Hunt through the entries for the word "SecureString" and copy each line in which it appears.

* [AVAILABLE RECORDS]:
-------------------------

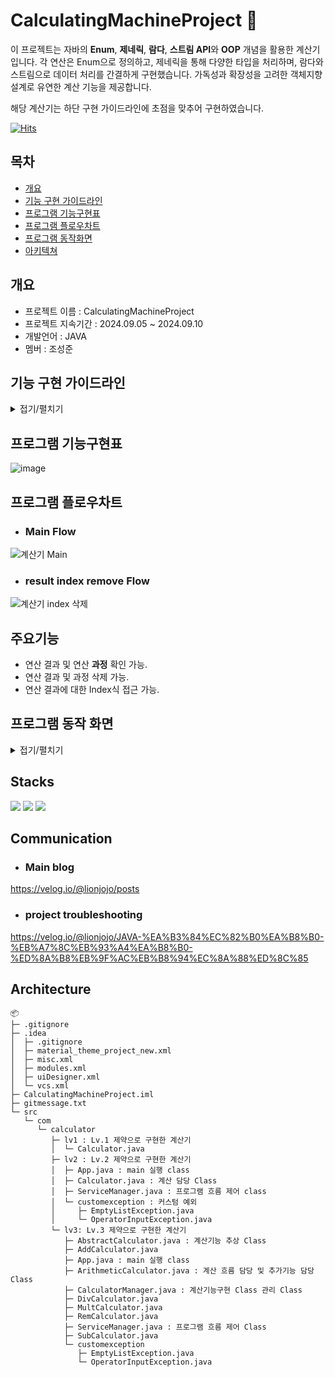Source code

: #     CalculatingMachineProject 📝
이 프로젝트는 자바의 **Enum**, **제네릭**, **람다**, **스트림 API**와 **OOP** 개념을 활용한 계산기입니다. 각 연산은 Enum으로 정의하고, 제네릭을 통해 다양한 타입을 처리하며, 람다와 스트림으로 데이터 처리를 간결하게 구현했습니다. 가독성과 확장성을 고려한 객체지향 설계로 유연한 계산 기능을 제공합니다.

해당 계산기는 하단 구현 가이드라인에 초점을 맞추어 구현하였습니다.

[![Hits](https://hits.seeyoufarm.com/api/count/incr/badge.svg?url=https%3A%2F%2Fgithub.com%2Fseongjun1130&count_bg=%2379C83D&title_bg=%23555555&icon=&icon_color=%23E7E7E7&title=hits&edge_flat=false)](https://github.com/seongjun1130)

## 목차
- [개요](#개요)
- [기능 구현 가이드라인](#기능-구현-가이드라인)
- [프로그램 기능구현표](#프로그램-기능구현표)
- [프로그램 플로우차트](#프로그램-플로우차트)
- [프로그램 동작화면](#프로그램-동작-화면)
- [아키텍쳐](#Architecture)

## 개요
- 프로젝트 이름 : CalculatingMachineProject
- 프로젝트 지속기간 : 2024.09.05 ~ 2024.09.10
- 개발언어 : JAVA
- 멤버 : 조성준

## 기능 구현 가이드라인
<details>
<summary>접기/펼치기</summary>
  
![image](https://github.com/user-attachments/assets/bd10b9bd-2922-4821-ae2f-79908cdc5f5d)
![image](https://github.com/user-attachments/assets/f2ad5b70-4100-48d3-8f48-6c030fef5ea0)
![image](https://github.com/user-attachments/assets/5558d73b-95dc-4e57-8fa9-7fff1eba938e)

</details>

## 프로그램 기능구현표
![image](https://github.com/user-attachments/assets/590bfb4d-3fc7-4bc0-b90c-5e3819fe30d4)

## 프로그램 플로우차트
- ### Main Flow
![계산기 Main](https://github.com/user-attachments/assets/b7c879fe-5e19-4547-944c-acd3ad0593ea)
- ### result index remove Flow
![계산기 index 삭제](https://github.com/user-attachments/assets/c6376530-11cb-4c9e-8d39-d06995ff5607)
## 주요기능
- 연산 결과 및 연산 **과정** 확인 가능.
- 연산 결과 및 과정 삭제 가능.
- 연산 결과에 대한 Index식 접근 가능.


## 프로그램 동작 화면
<details>
<summary>접기/펼치기</summary>
  
![](https://velog.velcdn.com/images/lionjojo/post/87e50e26-19ba-441c-a97d-eb59c486fb39/image.png)![](https://velog.velcdn.com/images/lionjojo/post/91670e85-49d0-4543-a7d1-9dce24b4229b/image.png)![](https://velog.velcdn.com/images/lionjojo/post/15200186-ab0f-4daf-9da4-b47256c20ce3/image.png)


</details>

## Stacks
<img src="https://img.shields.io/badge/java-007396?style=for-the-badge&logo=java&logoColor=white"> <img src="https://img.shields.io/badge/git-F05032?style=for-the-badge&logo=git&logoColor=white"> <img src="https://img.shields.io/badge/github-181717?style=for-the-badge&logo=github&logoColor=white">
## Communication
- ### Main blog
https://velog.io/@lionjojo/posts
- ### project troubleshooting
https://velog.io/@lionjojo/JAVA-%EA%B3%84%EC%82%B0%EA%B8%B0-%EB%A7%8C%EB%93%A4%EA%B8%B0-%ED%8A%B8%EB%9F%AC%EB%B8%94%EC%8A%88%ED%8C%85
## Architecture
```
📦 
├─ .gitignore
├─ .idea
│  ├─ .gitignore
│  ├─ material_theme_project_new.xml
│  ├─ misc.xml
│  ├─ modules.xml
│  ├─ uiDesigner.xml
│  └─ vcs.xml
├─ CalculatingMachineProject.iml
├─ gitmessage.txt
└─ src
   └─ com
      └─ calculator
         ├─ lv1 : Lv.1 제약으로 구현한 계산기
         │  └─ Calculator.java 
         ├─ lv2 : Lv.2 제약으로 구현한 계산기
         │  ├─ App.java : main 실행 class
         │  ├─ Calculator.java : 계산 담당 Class
         │  ├─ ServiceManager.java : 프로그램 흐름 제어 class
         │  └─ customexception : 커스텀 예외
         │     ├─ EmptyListException.java
         │     └─ OperatorInputException.java
         └─ lv3: Lv.3 제약으로 구현한 계산기
            ├─ AbstractCalculator.java : 계산기능 추상 Class
            ├─ AddCalculator.java
            ├─ App.java : main 실행 class
            ├─ ArithmeticCalculator.java : 계산 흐름 담당 및 추가기능 담당 Class
            ├─ CalculatorManager.java : 계산기능구현 Class 관리 Class
            ├─ DivCalculator.java
            ├─ MultCalculator.java
            ├─ RemCalculator.java
            ├─ ServiceManager.java : 프로그램 흐름 제어 Class
            ├─ SubCalculator.java
            └─ customexception
               ├─ EmptyListException.java
               └─ OperatorInputException.java
```
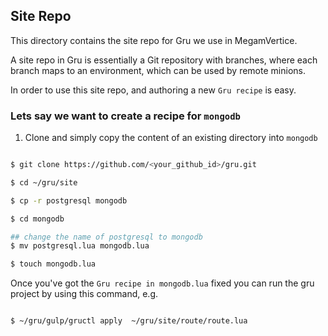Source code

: ## Site Repo

This directory contains the site repo for Gru we use in MegamVertice.

A site repo in Gru is essentially a Git repository with branches,
where each branch maps to an environment, which can be used by
remote minions.

In order to use this site repo, and authoring a new `Gru recipe` is easy.

### Lets say we want to create a recipe for `mongodb`

1. Clone and simply copy the content of an existing directory into `mongodb` 

```bash

$ git clone https://github.com/<your_github_id>/gru.git

$ cd ~/gru/site

$ cp -r postgresql mongodb

$ cd mongodb

## change the name of postgresql to mongodb
$ mv postgresql.lua mongodb.lua

$ touch mongodb.lua

```

Once you've got the `Gru recipe in mongodb.lua` fixed you can run the gru project by using this command, e.g.

```bash

$ ~/gru/gulp/gructl apply  ~/gru/site/route/route.lua

```
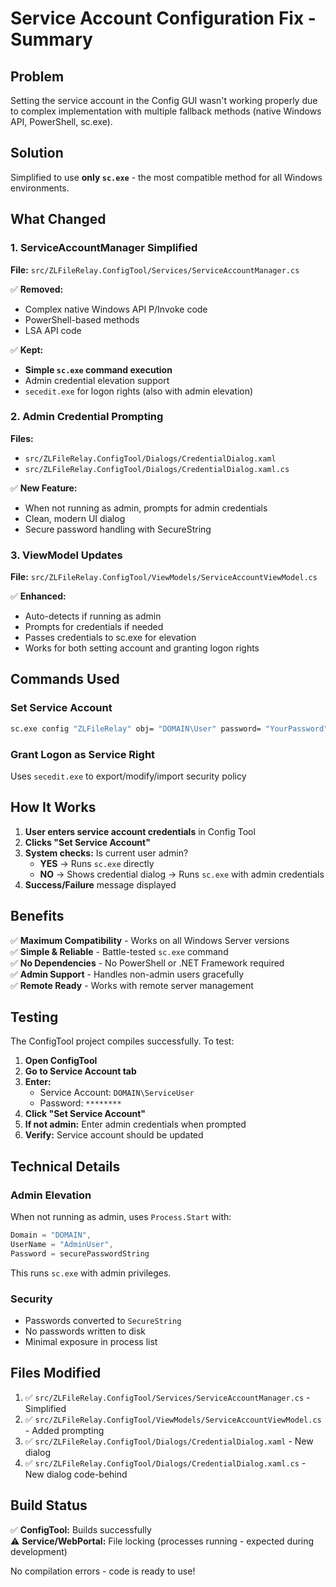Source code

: # Service Account Configuration Fix - Summary

## Problem
Setting the service account in the Config GUI wasn't working properly due to complex implementation with multiple fallback methods (native Windows API, PowerShell, sc.exe).

## Solution
Simplified to use **only `sc.exe`** - the most compatible method for all Windows environments.

## What Changed

### 1. ServiceAccountManager Simplified
**File:** `src/ZLFileRelay.ConfigTool/Services/ServiceAccountManager.cs`

✅ **Removed:**
- Complex native Windows API P/Invoke code
- PowerShell-based methods
- LSA API code

✅ **Kept:**
- **Simple `sc.exe` command execution**
- Admin credential elevation support
- `secedit.exe` for logon rights (also with admin elevation)

### 2. Admin Credential Prompting
**Files:** 
- `src/ZLFileRelay.ConfigTool/Dialogs/CredentialDialog.xaml`
- `src/ZLFileRelay.ConfigTool/Dialogs/CredentialDialog.xaml.cs`

✅ **New Feature:**
- When not running as admin, prompts for admin credentials
- Clean, modern UI dialog
- Secure password handling with SecureString

### 3. ViewModel Updates
**File:** `src/ZLFileRelay.ConfigTool/ViewModels/ServiceAccountViewModel.cs`

✅ **Enhanced:**
- Auto-detects if running as admin
- Prompts for credentials if needed
- Passes credentials to sc.exe for elevation
- Works for both setting account and granting logon rights

## Commands Used

### Set Service Account
```cmd
sc.exe config "ZLFileRelay" obj= "DOMAIN\User" password= "YourPassword"
```

### Grant Logon as Service Right
Uses `secedit.exe` to export/modify/import security policy

## How It Works

1. **User enters service account credentials** in Config Tool
2. **Clicks "Set Service Account"**
3. **System checks:** Is current user admin?
   - **YES** → Runs `sc.exe` directly
   - **NO** → Shows credential dialog → Runs `sc.exe` with admin credentials
4. **Success/Failure** message displayed

## Benefits

✅ **Maximum Compatibility** - Works on all Windows Server versions  
✅ **Simple & Reliable** - Battle-tested `sc.exe` command  
✅ **No Dependencies** - No PowerShell or .NET Framework required  
✅ **Admin Support** - Handles non-admin users gracefully  
✅ **Remote Ready** - Works with remote server management  

## Testing

The ConfigTool project compiles successfully. To test:

1. **Open ConfigTool**
2. **Go to Service Account tab**
3. **Enter:**
   - Service Account: `DOMAIN\ServiceUser`
   - Password: `********`
4. **Click "Set Service Account"**
5. **If not admin:** Enter admin credentials when prompted
6. **Verify:** Service account should be updated

## Technical Details

### Admin Elevation
When not running as admin, uses `Process.Start` with:
```csharp
Domain = "DOMAIN",
UserName = "AdminUser",
Password = securePasswordString
```

This runs `sc.exe` with admin privileges.

### Security
- Passwords converted to `SecureString`
- No passwords written to disk
- Minimal exposure in process list

## Files Modified

1. ✅ `src/ZLFileRelay.ConfigTool/Services/ServiceAccountManager.cs` - Simplified
2. ✅ `src/ZLFileRelay.ConfigTool/ViewModels/ServiceAccountViewModel.cs` - Added prompting
3. ✅ `src/ZLFileRelay.ConfigTool/Dialogs/CredentialDialog.xaml` - New dialog
4. ✅ `src/ZLFileRelay.ConfigTool/Dialogs/CredentialDialog.xaml.cs` - New dialog code-behind

## Build Status

✅ **ConfigTool:** Builds successfully  
⚠️ **Service/WebPortal:** File locking (processes running - expected during development)  

No compilation errors - code is ready to use!


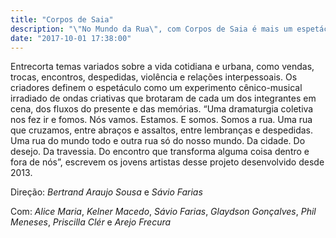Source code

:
 ```yaml
---
title: "Corpos de Saia"
description: "\"No Mundo da Rua\", com Corpos de Saia é mais um espetáculo confirmado na MARTE 2017"
date: "2017-10-01 17:38:00"
---
```


Entrecorta temas variados sobre a vida cotidiana e urbana, como vendas, trocas, encontros, despedidas, violência e relações interpessoais. Os criadores definem o espetáculo como um experimento cênico-musical irradiado de ondas criativas que brotaram de cada um dos integrantes em cena, dos fluxos do presente e das memórias. “Uma dramaturgia coletiva nos fez ir e fomos. Nós vamos. Estamos. E somos. Somos a rua. Uma rua que cruzamos, entre abraços e assaltos, entre lembranças e despedidas. Uma rua do mundo todo e outra rua só do nosso mundo. Da cidade. Do desejo. Da travessia. Do encontro que transforma alguma coisa dentro e fora de nós”, escrevem os jovens artistas desse projeto desenvolvido desde 2013.

Direção: *Bertrand Araujo Sousa* e *Sávio Farias*

Com: *Alice Maria*, *Kelner Macedo*, *Sávio Farias*, *Glaydson Gonçalves*, *Phil Meneses*, *Priscilla Clér* e *Arejo Frecura*
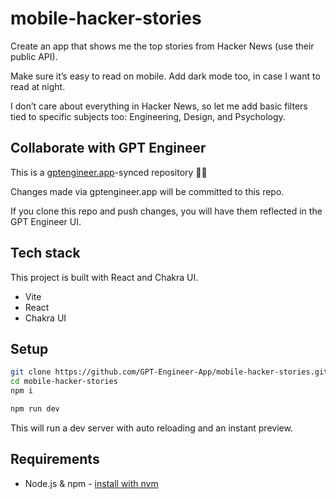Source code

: # mobile-hacker-stories

Create an app that shows me the top stories from Hacker News (use their public API).

Make sure it’s easy to read on mobile. Add dark mode too, in case I want to read at night.

I don’t care about everything in Hacker News, so let me add basic filters tied to specific subjects too: Engineering, Design, and Psychology.

## Collaborate with GPT Engineer

This is a [gptengineer.app](https://gptengineer.app)-synced repository 🌟🤖

Changes made via gptengineer.app will be committed to this repo.

If you clone this repo and push changes, you will have them reflected in the GPT Engineer UI.

## Tech stack

This project is built with React and Chakra UI.

- Vite
- React
- Chakra UI

## Setup

```sh
git clone https://github.com/GPT-Engineer-App/mobile-hacker-stories.git
cd mobile-hacker-stories
npm i
```

```sh
npm run dev
```

This will run a dev server with auto reloading and an instant preview.

## Requirements

- Node.js & npm - [install with nvm](https://github.com/nvm-sh/nvm#installing-and-updating)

-------------------------

* [OUTPUT BELOW]:
- Secure password handling with SecureString
- Passwords converted to `SecureString`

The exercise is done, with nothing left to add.